Une étape franchie sur un parcours long et sinueux. La Banque centrale européenne (BCE) a annoncé, mercredi 18 octobre, le lancement de la phase « préparatoire » de son projet d’euro numérique… dont l’aboutissement reste incertain. Après la phase d’« enquête », ouverte en octobre 2021, l’institution de Francfort ouvrira donc cette phase qui consistera, au cours des deux années à venir, à parachever l’élaboration de règles de fonctionnement, à sélectionner des prestataires capables de fournir les infrastructures techniques nécessaires, et à procéder à des expérimentations.
Le tout au conditionnel puisque la décision finale de créer ou non cette nouvelle forme de la monnaie unique ne sera prise qu’après octobre 2025 par le Conseil des gouverneurs, à condition que les modifications législatives nécessaires aient été adoptées par les institutions de l’Union européenne. Et ce feu vert ne signifierait pas l’apparition immédiate de l’euro numérique, qui nécessiterait sans doute encore plusieurs années.
Si l’horizon reste lointain, la BCE s’efforce néanmoins de préciser à quoi ressemblerait l’euro numérique s’il finissait par être mis à la disposition des 347 millions de personnes qui effectuent chaque jour des paiements dans les vingt pays de la zone euro : cette forme numérique des espèces pourrait être utilisée entre particuliers, dans des points de vente physiques comme en ligne et pour des transactions avec les administrations publiques.
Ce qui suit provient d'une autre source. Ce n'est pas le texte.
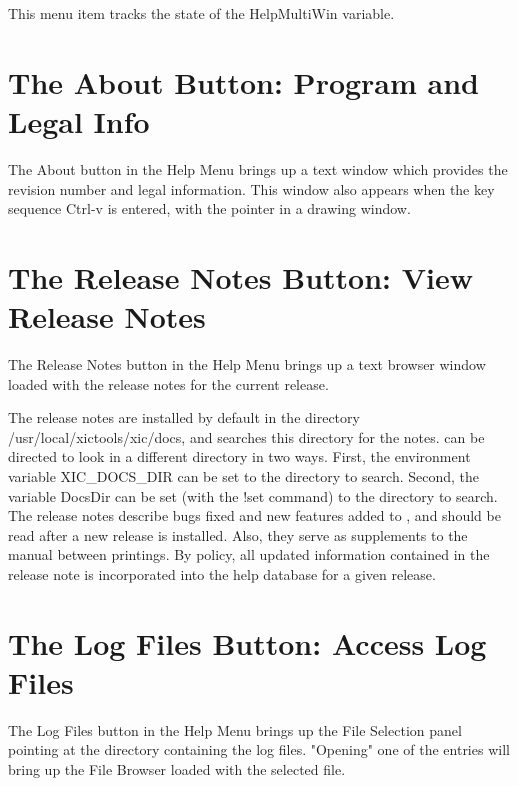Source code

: This menu item tracks the state of the {\et HelpMultiWin} variable.


\section{The {\cb About} Button: Program and Legal Info}
The {\cb About} button in the {\cb Help Menu} brings up a text window
which provides the {\Xic} revision number and legal information.  This
window also appears when the key sequence {\kb Ctrl-v} is entered,
with the pointer in a drawing window.


\section{The {\cb Release Notes} Button: View Release Notes}
The {\cb Release Notes} button in the {\cb Help Menu} brings up a text
browser window loaded with the release notes for the current {\Xic}
release.

The release notes are installed by default in the directory {\vt
/usr/local/xictools/xic/docs}, and {\Xic} searches this
directory for the notes.  {\Xic} can be directed to look in a
different directory in two ways.  First, the environment variable {\et
XIC\_DOCS\_DIR} can be set to the directory to search.  Second, the
variable {\et DocsDir} can be set (with the {\cb !set} command) to the
directory to search.  The release notes describe bugs fixed and new
features added to {\Xic}, and should be read after a new release is
installed.  Also, they serve as supplements to the manual between
printings.  By policy, all updated information contained in the
release note is incorporated into the help database for a given
release.


\section{The {\cb Log Files} Button: Access Log Files}
The {\cb Log Files} button in the {\cb Help Menu} brings up the {\cb
File Selection} panel pointing at the directory containing the log
files.  "Opening" one of the entries will bring up the {\cb File
Browser} loaded with the selected file.

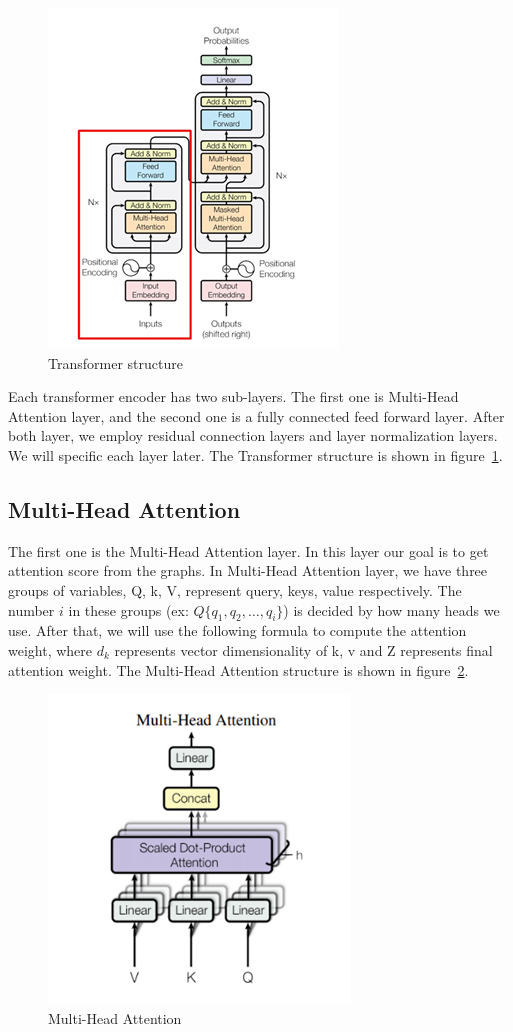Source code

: \documentclass{article}
\begin{document}
\begin{figure}
    \centering
    \includegraphics[scale=0.9]{tf}
    \caption{Transformer structure}
    \label{fig:tf}
\end{figure}

Each transformer encoder has two sub-layers.
The first one is Multi-Head Attention layer,
and the second one is a fully connected feed forward layer.
After both layer, we employ residual connection layers and
layer normalization layers. We will specific each layer later.
The Transformer structure is shown in figure~\ref{fig:tf}.

\subsection{Multi-Head Attention}

The first one is the Multi-Head Attention layer.
In this layer our goal is to get attention score from the graphs.
In Multi-Head Attention layer, we have three groups of variables,
Q, k, V, represent query, keys, value respectively.
The number $i$ in these groups (ex: $Q\{q_1, q_2, \dots, q_i\}$)
is decided by how many heads we use. After that,
we will use the following formula to compute the attention weight,
where $d_k$ represents vector dimensionality of k, v and
Z represents final attention weight.
The Multi-Head Attention structure is shown in figure~\ref{fig:multihead}.

\begin{figure}
    \centering
    \includegraphics[scale=0.9]{multihead}
    \caption{Multi-Head Attention}
    \label{fig:multihead}
\end{figure}
\end{document}

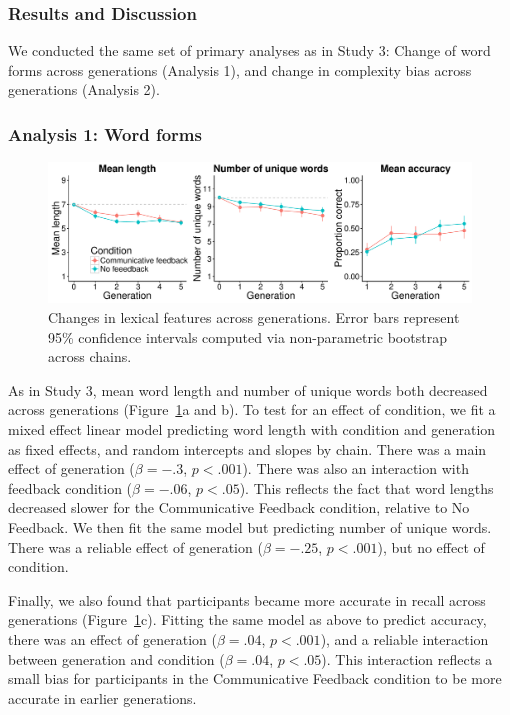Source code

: \subsubsection{Results and Discussion}

We conducted the same set of primary analyses as in Study 3: Change of word forms across generations (Analysis 1), and change in complexity bias across generations (Analysis 2). 

\subsubsection{Analysis 1: Word forms}

\begin{figure}[t!]
\begin{center}
\includegraphics[scale = .5]{figs/chap4_4.pdf}
\end{center}
\caption{Changes in lexical features across generations. Error bars represent 95\% confidence intervals computed via non-parametric bootstrap across chains. }
\label{fig:length_4}
\end{figure}

As in Study 3,  mean word length and number of unique words both decreased across generations (Figure\ \ref{fig:length_4}a and b). To test for an effect of condition, we fit a mixed effect linear model predicting word length with  condition and generation as fixed effects, and random intercepts and slopes by chain. There was a main effect of generation ($\beta=-.3$, $p <.001$). There was also an interaction with feedback condition ($\beta=-.06$, $p <.05$). This reflects the fact that word lengths decreased slower for the Communicative Feedback condition, relative to No Feedback. We then fit the same model but predicting number of unique words. There was a reliable effect of generation ($\beta=-.25$, $p <.001$), but no effect of condition.

Finally, we also found that participants became more accurate in recall across generations (Figure\ \ref{fig:length_4}c). Fitting the same model as above to predict accuracy, there was an effect of generation ($\beta=.04$, $p <.001$), and a reliable interaction between generation and condition  ($\beta=.04$, $p <.05$). This interaction reflects a small bias for participants in the Communicative Feedback condition to be more accurate in earlier generations. 

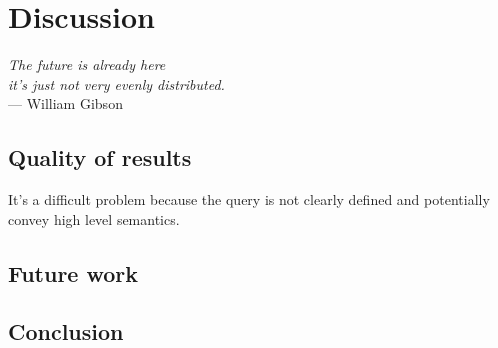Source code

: \chapter{Discussion}
\label{chap:discussion}

\begin{flushright}{\slshape    
		The future is already here \\
		it's just not very evenly distributed.
    } \\ \medskip
    --- William Gibson
\end{flushright}

\section{Quality of results}

It's a difficult problem because the query is not clearly defined and
potentially convey high level semantics.

\section{Future work}

\section{Conclusion}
Le tout gratuitement et sans que les utilisateurs soient contraints d’utiliser un smartphone : les paiements pourraient être effectués avec une carte à puce ou un autre support non connecté. Et les euros numériques seraient à tout moment échangeables contre des espèces, notamment aux distributeurs de billets.
Réticence des utilisateurs et des banques
Consciente que le projet suscite des inquiétudes légitimes quant à la confidentialité des données, la BCE insiste sur le fait qu’elle n’aurait jamais accès aux données de paiement des utilisateurs, que les prestataires seraient soumis à toutes les règles existantes en la matière et que l’euro numérique ne serait pas une monnaie « programmable », c’est-à-dire que les autorités monétaires ne pourraient en aucun cas poser des conditions à son utilisation ou restreindre son usage à certains paiements. Une possibilité qui n’a jamais été évoquée par l’institution, mais qui continue de nourrir certaines des nombreuses théories du complot apparues depuis le lancement du projet.
Vaincre les soupçons des utilisateurs finaux potentiels reste l’une des clés de la réussite du projet. Mais pour l’institution présidée par Christine Lagarde, l’enjeu principal est celui de la souveraineté : même si Facebook a renoncé à son projet de monnaie virtuelle (Libra-Diem), même si les cryptoactifs comme le bitcoin tardent à acquérir un statut de moyen de paiement, la BCE n’entend pas abandonner le développement de nouveaux moyens de paiement dématérialisés et de futures infrastructures de paiements à des acteurs privés, a fortiori à des groupes extérieurs à la zone euro, qu’ils s’appellent Visa, MasterCard, Apple, Google ou Samsung.